== EXERCISE INSTRUCTIONS ==
Which lines below contain the word "user"? Copy each of them.

Stored data
=== Begin Enclosure ===
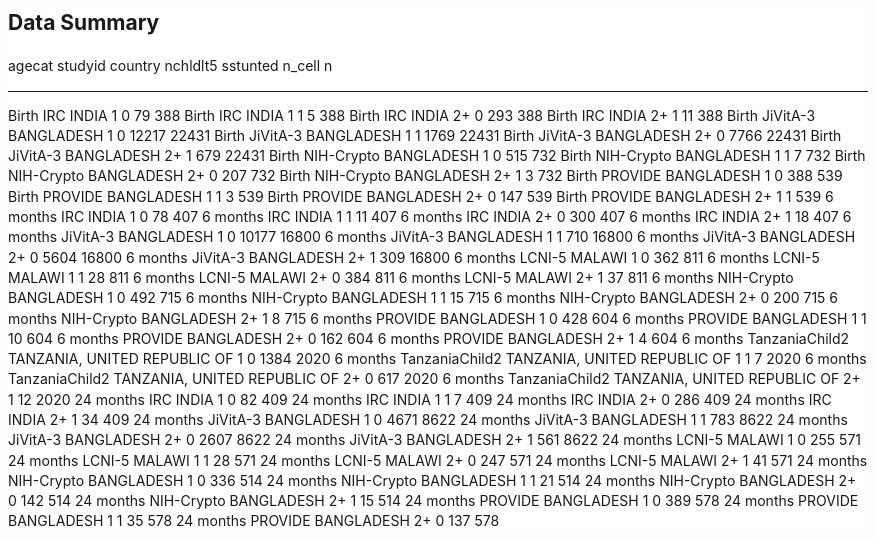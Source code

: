 ## Data Summary

agecat      studyid          country                        nchldlt5    sstunted   n_cell       n
----------  ---------------  -----------------------------  ---------  ---------  -------  ------
Birth       IRC              INDIA                          1                  0       79     388
Birth       IRC              INDIA                          1                  1        5     388
Birth       IRC              INDIA                          2+                 0      293     388
Birth       IRC              INDIA                          2+                 1       11     388
Birth       JiVitA-3         BANGLADESH                     1                  0    12217   22431
Birth       JiVitA-3         BANGLADESH                     1                  1     1769   22431
Birth       JiVitA-3         BANGLADESH                     2+                 0     7766   22431
Birth       JiVitA-3         BANGLADESH                     2+                 1      679   22431
Birth       NIH-Crypto       BANGLADESH                     1                  0      515     732
Birth       NIH-Crypto       BANGLADESH                     1                  1        7     732
Birth       NIH-Crypto       BANGLADESH                     2+                 0      207     732
Birth       NIH-Crypto       BANGLADESH                     2+                 1        3     732
Birth       PROVIDE          BANGLADESH                     1                  0      388     539
Birth       PROVIDE          BANGLADESH                     1                  1        3     539
Birth       PROVIDE          BANGLADESH                     2+                 0      147     539
Birth       PROVIDE          BANGLADESH                     2+                 1        1     539
6 months    IRC              INDIA                          1                  0       78     407
6 months    IRC              INDIA                          1                  1       11     407
6 months    IRC              INDIA                          2+                 0      300     407
6 months    IRC              INDIA                          2+                 1       18     407
6 months    JiVitA-3         BANGLADESH                     1                  0    10177   16800
6 months    JiVitA-3         BANGLADESH                     1                  1      710   16800
6 months    JiVitA-3         BANGLADESH                     2+                 0     5604   16800
6 months    JiVitA-3         BANGLADESH                     2+                 1      309   16800
6 months    LCNI-5           MALAWI                         1                  0      362     811
6 months    LCNI-5           MALAWI                         1                  1       28     811
6 months    LCNI-5           MALAWI                         2+                 0      384     811
6 months    LCNI-5           MALAWI                         2+                 1       37     811
6 months    NIH-Crypto       BANGLADESH                     1                  0      492     715
6 months    NIH-Crypto       BANGLADESH                     1                  1       15     715
6 months    NIH-Crypto       BANGLADESH                     2+                 0      200     715
6 months    NIH-Crypto       BANGLADESH                     2+                 1        8     715
6 months    PROVIDE          BANGLADESH                     1                  0      428     604
6 months    PROVIDE          BANGLADESH                     1                  1       10     604
6 months    PROVIDE          BANGLADESH                     2+                 0      162     604
6 months    PROVIDE          BANGLADESH                     2+                 1        4     604
6 months    TanzaniaChild2   TANZANIA, UNITED REPUBLIC OF   1                  0     1384    2020
6 months    TanzaniaChild2   TANZANIA, UNITED REPUBLIC OF   1                  1        7    2020
6 months    TanzaniaChild2   TANZANIA, UNITED REPUBLIC OF   2+                 0      617    2020
6 months    TanzaniaChild2   TANZANIA, UNITED REPUBLIC OF   2+                 1       12    2020
24 months   IRC              INDIA                          1                  0       82     409
24 months   IRC              INDIA                          1                  1        7     409
24 months   IRC              INDIA                          2+                 0      286     409
24 months   IRC              INDIA                          2+                 1       34     409
24 months   JiVitA-3         BANGLADESH                     1                  0     4671    8622
24 months   JiVitA-3         BANGLADESH                     1                  1      783    8622
24 months   JiVitA-3         BANGLADESH                     2+                 0     2607    8622
24 months   JiVitA-3         BANGLADESH                     2+                 1      561    8622
24 months   LCNI-5           MALAWI                         1                  0      255     571
24 months   LCNI-5           MALAWI                         1                  1       28     571
24 months   LCNI-5           MALAWI                         2+                 0      247     571
24 months   LCNI-5           MALAWI                         2+                 1       41     571
24 months   NIH-Crypto       BANGLADESH                     1                  0      336     514
24 months   NIH-Crypto       BANGLADESH                     1                  1       21     514
24 months   NIH-Crypto       BANGLADESH                     2+                 0      142     514
24 months   NIH-Crypto       BANGLADESH                     2+                 1       15     514
24 months   PROVIDE          BANGLADESH                     1                  0      389     578
24 months   PROVIDE          BANGLADESH                     1                  1       35     578
24 months   PROVIDE          BANGLADESH                     2+                 0      137     578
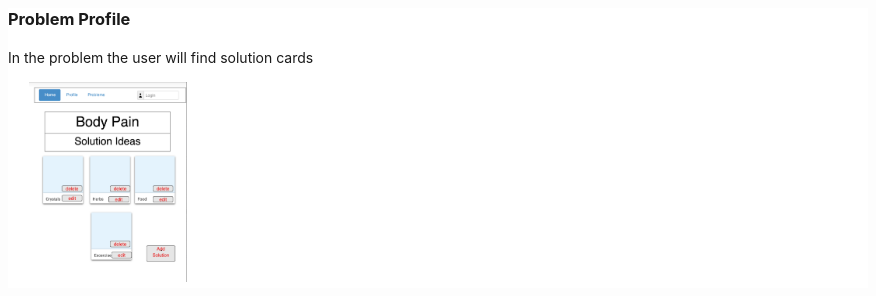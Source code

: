 ### Problem Profile

In the problem the user will find solution cards

<img src="/public/images/problemShow.png" width="200" height="200">

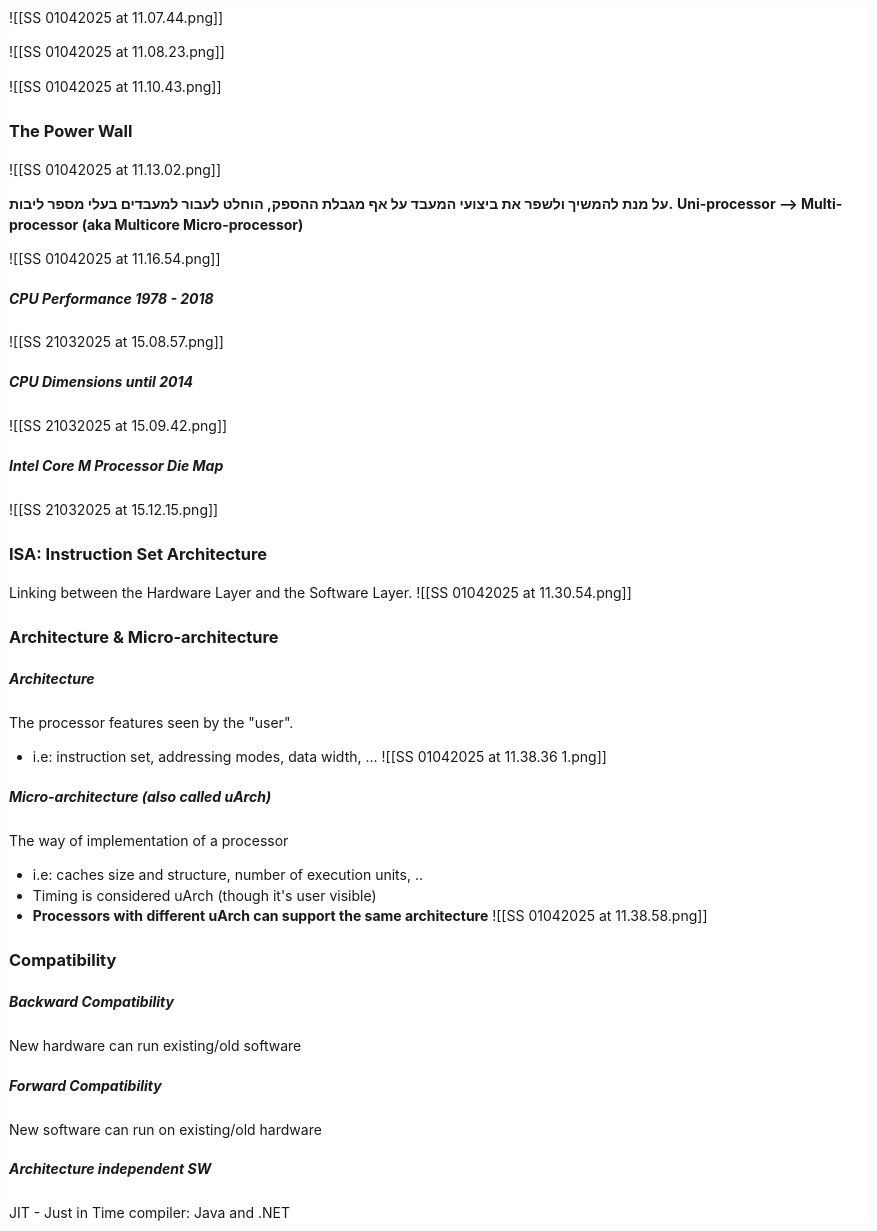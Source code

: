 ![[SS 01042025 at 11.07.44.png]]

![[SS 01042025 at 11.08.23.png]]

![[SS 01042025 at 11.10.43.png]]

### The Power Wall
![[SS 01042025 at 11.13.02.png]]

**על מנת להמשיך ולשפר את ביצועי המעבד על אף מגבלת ההספק, הוחלט לעבור למעבדים בעלי מספר ליבות.**
**Uni-processor --> Multi-processor (aka Multicore Micro-processor)**

![[SS 01042025 at 11.16.54.png]]
##### CPU Performance 1978 - 2018
![[SS 21032025 at 15.08.57.png]]
##### CPU Dimensions until 2014
![[SS 21032025 at 15.09.42.png]]
##### Intel Core M Processor Die Map
![[SS 21032025 at 15.12.15.png]]

### ISA: Instruction Set Architecture
Linking between the Hardware Layer and the Software Layer.
![[SS 01042025 at 11.30.54.png]]
### Architecture & Micro-architecture
##### Architecture
The processor features seen by the "user".
- i.e: instruction set, addressing modes, data width, ...
![[SS 01042025 at 11.38.36 1.png]]
##### Micro-architecture (also called uArch)
The way of implementation of a processor
- i.e: caches size and structure, number of execution units, ..
- Timing is considered uArch (though it's user visible)
- **Processors with different uArch can support the same architecture**
![[SS 01042025 at 11.38.58.png]]
### Compatibility
##### Backward Compatibility
New hardware can run existing/old software
##### Forward Compatibility
New software can run on existing/old hardware
##### Architecture independent SW
JIT - Just in Time compiler: Java and .NET
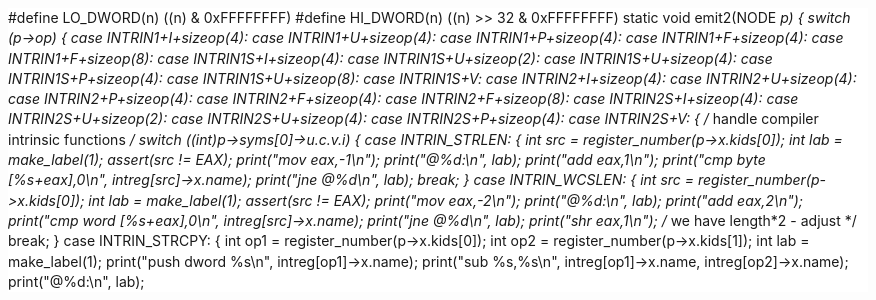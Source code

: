 #define LO_DWORD(n)  ((n) & 0xFFFFFFFF)
#define HI_DWORD(n)  ((n) >> 32 & 0xFFFFFFFF)
static void emit2(NODE *p)
{
    switch (p->op)
    {
        case INTRIN1+I+sizeop(4):
        case INTRIN1+U+sizeop(4):
        case INTRIN1+P+sizeop(4):
        case INTRIN1+F+sizeop(4):
        case INTRIN1+F+sizeop(8):
        case INTRIN1S+I+sizeop(4):
        case INTRIN1S+U+sizeop(2):
        case INTRIN1S+U+sizeop(4):
        case INTRIN1S+P+sizeop(4):
        case INTRIN1S+U+sizeop(8):
        case INTRIN1S+V:
        case INTRIN2+I+sizeop(4):
        case INTRIN2+U+sizeop(4):
        case INTRIN2+P+sizeop(4):
        case INTRIN2+F+sizeop(4):
        case INTRIN2+F+sizeop(8):
        case INTRIN2S+I+sizeop(4):
        case INTRIN2S+U+sizeop(2):
        case INTRIN2S+U+sizeop(4):
        case INTRIN2S+P+sizeop(4):
        case INTRIN2S+V:
        {
            /* handle compiler intrinsic functions */
            switch ((int)p->syms[0]->u.c.v.i)
            {
                case INTRIN_STRLEN:
                {
                    int src = register_number(p->x.kids[0]);
                    int lab = make_label(1);
                    assert(src != EAX);
                    print("mov eax,-1\n");
                    print("@%d:\n", lab);
                    print("add eax,1\n");
                    print("cmp byte [%s+eax],0\n", intreg[src]->x.name);
                    print("jne @%d\n", lab);
                    break;
                }
                case INTRIN_WCSLEN:
                {
                    int src = register_number(p->x.kids[0]);
                    int lab = make_label(1);
                    assert(src != EAX);
                    print("mov eax,-2\n");
                    print("@%d:\n", lab);
                    print("add eax,2\n");
                    print("cmp word [%s+eax],0\n", intreg[src]->x.name);
                    print("jne @%d\n", lab);
                    print("shr eax,1\n");  /* we have length*2 - adjust */
                    break;
                }
                case INTRIN_STRCPY:
                {
                    int op1 = register_number(p->x.kids[0]);
                    int op2 = register_number(p->x.kids[1]);
                    int lab = make_label(1);
                    print("push dword %s\n", intreg[op1]->x.name);
                    print("sub %s,%s\n", intreg[op1]->x.name, intreg[op2]->x.name);
                    print("@%d:\n", lab);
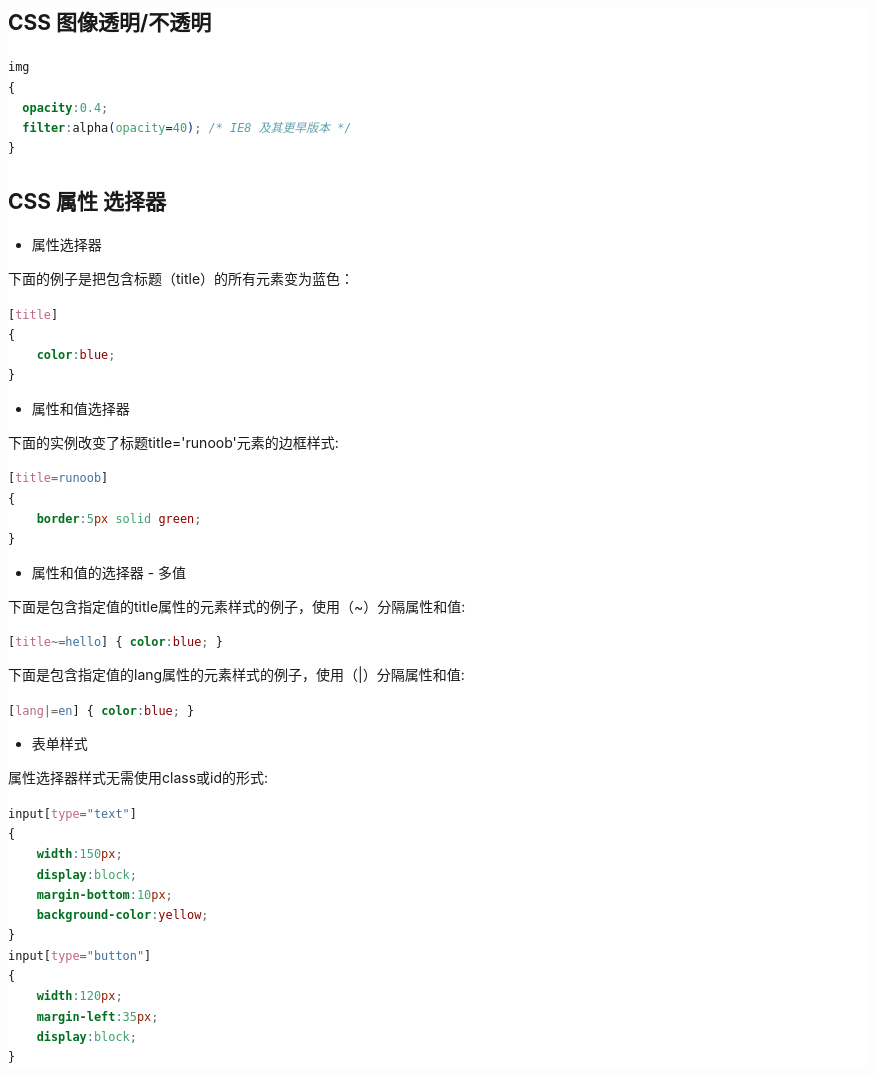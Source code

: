 ## CSS 图像透明/不透明

```css
img
{
  opacity:0.4;
  filter:alpha(opacity=40); /* IE8 及其更早版本 */
}
```

## CSS 属性 选择器

- 属性选择器

下面的例子是把包含标题（title）的所有元素变为蓝色：
```css
[title]
{
    color:blue;
}
```
- 属性和值选择器

下面的实例改变了标题title='runoob'元素的边框样式:

```css
[title=runoob]
{
    border:5px solid green;
}
```

- 属性和值的选择器 - 多值

下面是包含指定值的title属性的元素样式的例子，使用（~）分隔属性和值:
```css
[title~=hello] { color:blue; }
```
下面是包含指定值的lang属性的元素样式的例子，使用（|）分隔属性和值:
```css
[lang|=en] { color:blue; }
```

- 表单样式

属性选择器样式无需使用class或id的形式:

```css
input[type="text"]
{
    width:150px;
    display:block;
    margin-bottom:10px;
    background-color:yellow;
}
input[type="button"]
{
    width:120px;
    margin-left:35px;
    display:block;
}
```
=== End Enclosure ===
== ANSWER SECTION ==
In the problem the user will find solution cards
The processor features seen by the "user".
- Timing is considered uArch (though it's user visible)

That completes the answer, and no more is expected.